Mains Daily Question
Feb. 20, 2024

Q3. Relocation and reintroduction projects have different ecological purposes. Explain. Also, highlight the challenges with respect to the same.(10M,150W)

Model Answer

Approach to the answer: 

The questions asks about the different types of conservation efforts, i.e. relocation and reintroduction. Here, one has to mention the ecological purposes that separate these similar conservation efforts. Further, the challenges/shortcomings with respect to each of the methods are to be discussed. 


We can start by writing the common purpose of these strategies, that is to safeguard and conserve the species along with other necessities.


One can write about the Relocation strategy and its purpose, mention the ecological purpose under a separate heading and then, highlight the challenges of this strategy. Similarly, for the Reintroduction projects, one can write about the strategy and its purpose, its ecological purpose and challenges of the same. It is necessary to substantiate with examples, especially the examples of current strategies taking place, like the Cheetah Reintroduction Programme.


One can summarize both the strategies and then mention the appropriateness of either strategy as per the intended conservational efforts.


Answer: Relocation and reintroduction are pivotal strategies in wildlife conservation, involving the movement of species within their native range and reestablishing populations, respectively.



It refers to the process of moving individuals or populations of a species from one location to another within their native range or to a new area where they have a higher chance of survival. The primary purpose of relocation is to enhance the species' distribution, increase genetic diversity, or reestablish a viable population in a specific region.


Ecological Purpose of Relocation

  • The primary ecological purpose of relocation is to enhance the species' distribution, increase genetic diversity, or reestablish a viable population in a specific region. It is typically used when a species is threatened, and its current habitat is at risk or degraded.
    • For example: The earlier proposed plan for relocation of the Asiatic lions from the Gir Forest in Gujarat to Kuno-Palpur Wildlife Sanctuary in Madhya Pradesh serves as a prominent example of a relocation project. The primary ecological purpose behind this project was to establish a second population of Asiatic lions in a different region to reduce the risk of a catastrophic event decimating the entire population.
    • For Example: Relocation of Tigers from Pilibhit Tiger Reserve to the newly notified Ranipur Tiger Reserve in Chitrakoot.

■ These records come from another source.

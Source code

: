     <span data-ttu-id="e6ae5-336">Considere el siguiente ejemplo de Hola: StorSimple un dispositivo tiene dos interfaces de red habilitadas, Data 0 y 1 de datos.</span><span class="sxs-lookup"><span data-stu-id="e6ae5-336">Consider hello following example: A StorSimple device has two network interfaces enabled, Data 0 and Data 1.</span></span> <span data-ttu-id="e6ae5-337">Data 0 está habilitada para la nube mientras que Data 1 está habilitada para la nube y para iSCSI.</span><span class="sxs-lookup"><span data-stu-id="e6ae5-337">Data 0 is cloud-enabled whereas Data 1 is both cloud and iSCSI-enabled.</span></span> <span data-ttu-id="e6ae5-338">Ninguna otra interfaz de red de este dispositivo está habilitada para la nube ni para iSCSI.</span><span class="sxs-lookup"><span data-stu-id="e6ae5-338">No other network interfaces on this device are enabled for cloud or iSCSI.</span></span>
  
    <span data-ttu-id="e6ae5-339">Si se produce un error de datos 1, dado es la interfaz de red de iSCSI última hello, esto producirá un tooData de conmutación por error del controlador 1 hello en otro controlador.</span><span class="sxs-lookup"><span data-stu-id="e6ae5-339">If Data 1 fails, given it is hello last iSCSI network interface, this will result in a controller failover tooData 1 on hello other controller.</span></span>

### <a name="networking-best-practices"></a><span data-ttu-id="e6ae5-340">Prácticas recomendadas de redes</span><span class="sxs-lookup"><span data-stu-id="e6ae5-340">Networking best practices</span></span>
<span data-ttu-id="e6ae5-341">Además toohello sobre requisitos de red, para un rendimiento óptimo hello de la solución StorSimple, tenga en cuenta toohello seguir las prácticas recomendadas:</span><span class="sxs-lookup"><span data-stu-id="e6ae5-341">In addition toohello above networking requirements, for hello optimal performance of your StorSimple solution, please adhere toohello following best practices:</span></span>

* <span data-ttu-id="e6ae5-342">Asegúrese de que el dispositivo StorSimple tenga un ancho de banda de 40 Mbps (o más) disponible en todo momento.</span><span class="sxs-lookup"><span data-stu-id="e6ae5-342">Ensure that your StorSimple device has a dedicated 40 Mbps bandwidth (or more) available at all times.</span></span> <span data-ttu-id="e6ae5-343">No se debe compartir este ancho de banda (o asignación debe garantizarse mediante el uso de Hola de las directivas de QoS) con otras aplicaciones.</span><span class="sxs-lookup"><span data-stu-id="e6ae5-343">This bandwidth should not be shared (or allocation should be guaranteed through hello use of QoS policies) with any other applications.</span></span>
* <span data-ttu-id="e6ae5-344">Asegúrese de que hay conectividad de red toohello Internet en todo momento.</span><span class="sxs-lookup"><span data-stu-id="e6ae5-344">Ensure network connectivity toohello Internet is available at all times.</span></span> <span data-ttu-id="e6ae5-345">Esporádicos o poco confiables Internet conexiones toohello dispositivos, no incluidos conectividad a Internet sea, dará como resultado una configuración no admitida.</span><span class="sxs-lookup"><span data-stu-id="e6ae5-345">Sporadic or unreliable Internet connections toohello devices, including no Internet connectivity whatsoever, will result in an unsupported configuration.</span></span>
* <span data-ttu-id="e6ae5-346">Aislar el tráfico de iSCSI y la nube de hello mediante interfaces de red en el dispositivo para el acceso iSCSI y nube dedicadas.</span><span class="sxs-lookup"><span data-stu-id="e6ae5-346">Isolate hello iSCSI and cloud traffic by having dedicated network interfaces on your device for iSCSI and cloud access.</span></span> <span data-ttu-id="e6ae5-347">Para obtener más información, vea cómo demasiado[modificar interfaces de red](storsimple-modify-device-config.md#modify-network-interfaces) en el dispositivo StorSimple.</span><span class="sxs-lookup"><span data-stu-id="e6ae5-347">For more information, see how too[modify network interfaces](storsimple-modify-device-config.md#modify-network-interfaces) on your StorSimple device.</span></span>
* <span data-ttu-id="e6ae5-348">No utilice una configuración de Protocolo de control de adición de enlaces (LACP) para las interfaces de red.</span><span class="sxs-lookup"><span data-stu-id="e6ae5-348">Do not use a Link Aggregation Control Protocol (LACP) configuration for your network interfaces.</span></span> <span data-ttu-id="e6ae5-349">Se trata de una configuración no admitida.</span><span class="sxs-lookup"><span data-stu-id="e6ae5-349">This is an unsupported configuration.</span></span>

Challenges with Relocation Projects:


  • Habitat Suitability: Ensuring that the new habitat can support the relocated species is a significant challenge. Inadequate habitat can lead to low survival rates.
  • Stress and Disruption: The process of capture, transportation, and release can be highly stressful and can impact their health and survival rates.
  • Animal-Human conflicts: The relocation process can lead to increased human-wildlife interactions and potential conflicts.



These projects involve releasing individuals of a species into a location within their historic range where the species has been extirpated or significantly reduced in numbers.


Ecological Purpose of Reintroduction Projects:

  • Species recovery: The ecological purpose is to restore populations to their former range, helping to reestablish ecological roles and functions they once played in that area.
    • For example, The Sariska Tiger Reserve witnessed the reintroduction of tigers in the early 21st century after the local population was completely wiped out. 
    • Cheetah Reintroduction Plan in Kuno-Palpur National Park, Madhya Pradesh.
  • Genetic Diversity: Genetic diversity may decrease when populations are small, and reintroducing individuals from captive breeding programs can help mitigate this issue.
  • Ecosystem Functioning: Reintroducing species can have cascading effects on the entire ecosystem. They may fulfill ecological roles (such as predators or pollinators) that have been vacant in their absence.


Challenges with Reintroduction Projects:

  • Ecosystem Effects: The restoration of a species to its historical range can have complex, often unpredictable, effects on the ecosystem. 
    • For example, It may lead to changes in predator-prey dynamics, vegetation, and other ecological relationships.
  • Survival and Adaptation: Individuals reintroduced to a new area may face difficulties in adapting to their new environment and may experience higher mortality rates.
    • For example, Deaths of cheetahs due to chronic renal failure (Sasha), cardiopulmonary failure (Uday), traumatic shock (Daksha) etc.
    • For example, Deaths of 2 cheetahs at Kuno National Park by diseases “myiasis”, triggered by skin infections under wet radio collars due to monsoon rain, leading to maggot infestations and septicaemia.
  • Disease Transmission: Captive-bred individuals may lack immunity to diseases present in the wild. Introducing them could lead to outbreaks or the spread of pathogens.
  • Human Conflicts: Reintroduction projects can sometimes lead to conflicts with local communities, as species may affect livestock or agricultural practices.


Relocation and reintroduction projects are vital tools in conservation efforts, but they come with unique challenges. Their choice depends on the specific goals and conditions of the species and the ecosystems involved. These strategies play a crucial role in restoring and preserving biodiversity and ecological balance.